=== What to do ===
For the data below, report the number of lines that contain the string "compute" and nothing else.

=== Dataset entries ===
● ● ● ●

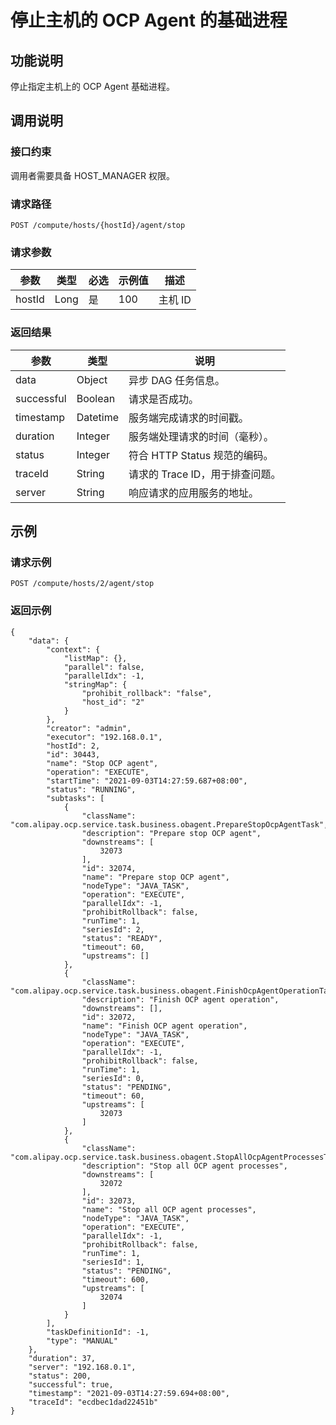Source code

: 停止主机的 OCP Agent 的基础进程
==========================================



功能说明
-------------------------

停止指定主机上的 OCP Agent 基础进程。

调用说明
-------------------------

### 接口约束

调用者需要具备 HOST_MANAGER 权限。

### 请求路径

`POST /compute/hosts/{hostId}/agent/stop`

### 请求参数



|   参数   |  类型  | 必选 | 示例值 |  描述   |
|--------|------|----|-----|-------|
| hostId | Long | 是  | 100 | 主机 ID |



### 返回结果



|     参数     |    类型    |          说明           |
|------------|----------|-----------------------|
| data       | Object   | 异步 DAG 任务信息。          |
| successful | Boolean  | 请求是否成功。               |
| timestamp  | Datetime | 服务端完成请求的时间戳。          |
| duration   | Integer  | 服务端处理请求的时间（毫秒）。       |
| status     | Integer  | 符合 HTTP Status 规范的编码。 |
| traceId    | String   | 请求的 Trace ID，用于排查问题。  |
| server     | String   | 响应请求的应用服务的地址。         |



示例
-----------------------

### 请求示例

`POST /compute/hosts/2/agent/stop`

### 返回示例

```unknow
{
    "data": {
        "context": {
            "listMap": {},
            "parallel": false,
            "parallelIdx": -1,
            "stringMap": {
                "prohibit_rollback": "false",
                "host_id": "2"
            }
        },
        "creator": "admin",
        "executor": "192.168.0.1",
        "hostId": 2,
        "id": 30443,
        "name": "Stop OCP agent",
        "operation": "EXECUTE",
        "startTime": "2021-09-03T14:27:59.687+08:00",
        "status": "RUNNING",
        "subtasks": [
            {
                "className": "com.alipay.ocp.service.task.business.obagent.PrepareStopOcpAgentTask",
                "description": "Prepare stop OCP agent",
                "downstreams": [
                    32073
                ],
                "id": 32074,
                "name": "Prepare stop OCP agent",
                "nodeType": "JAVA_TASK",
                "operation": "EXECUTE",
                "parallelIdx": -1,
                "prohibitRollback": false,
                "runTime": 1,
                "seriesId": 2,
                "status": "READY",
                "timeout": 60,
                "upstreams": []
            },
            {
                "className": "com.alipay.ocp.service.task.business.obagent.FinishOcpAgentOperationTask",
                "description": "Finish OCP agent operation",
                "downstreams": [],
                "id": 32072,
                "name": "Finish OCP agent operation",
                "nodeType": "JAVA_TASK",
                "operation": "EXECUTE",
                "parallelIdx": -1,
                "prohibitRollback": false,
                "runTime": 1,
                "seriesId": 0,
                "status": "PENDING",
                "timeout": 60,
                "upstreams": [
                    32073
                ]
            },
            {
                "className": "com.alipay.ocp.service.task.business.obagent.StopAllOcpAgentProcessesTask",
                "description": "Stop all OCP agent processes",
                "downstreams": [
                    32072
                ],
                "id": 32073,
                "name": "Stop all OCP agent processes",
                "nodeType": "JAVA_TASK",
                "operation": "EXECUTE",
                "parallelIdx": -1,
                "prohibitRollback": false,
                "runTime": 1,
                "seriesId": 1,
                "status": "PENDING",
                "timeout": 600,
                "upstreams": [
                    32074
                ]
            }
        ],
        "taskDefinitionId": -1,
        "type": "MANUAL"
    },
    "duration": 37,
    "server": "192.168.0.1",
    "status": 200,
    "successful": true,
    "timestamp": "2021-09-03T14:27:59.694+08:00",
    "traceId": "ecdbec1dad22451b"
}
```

● ● ● ●

=== Task result ===
2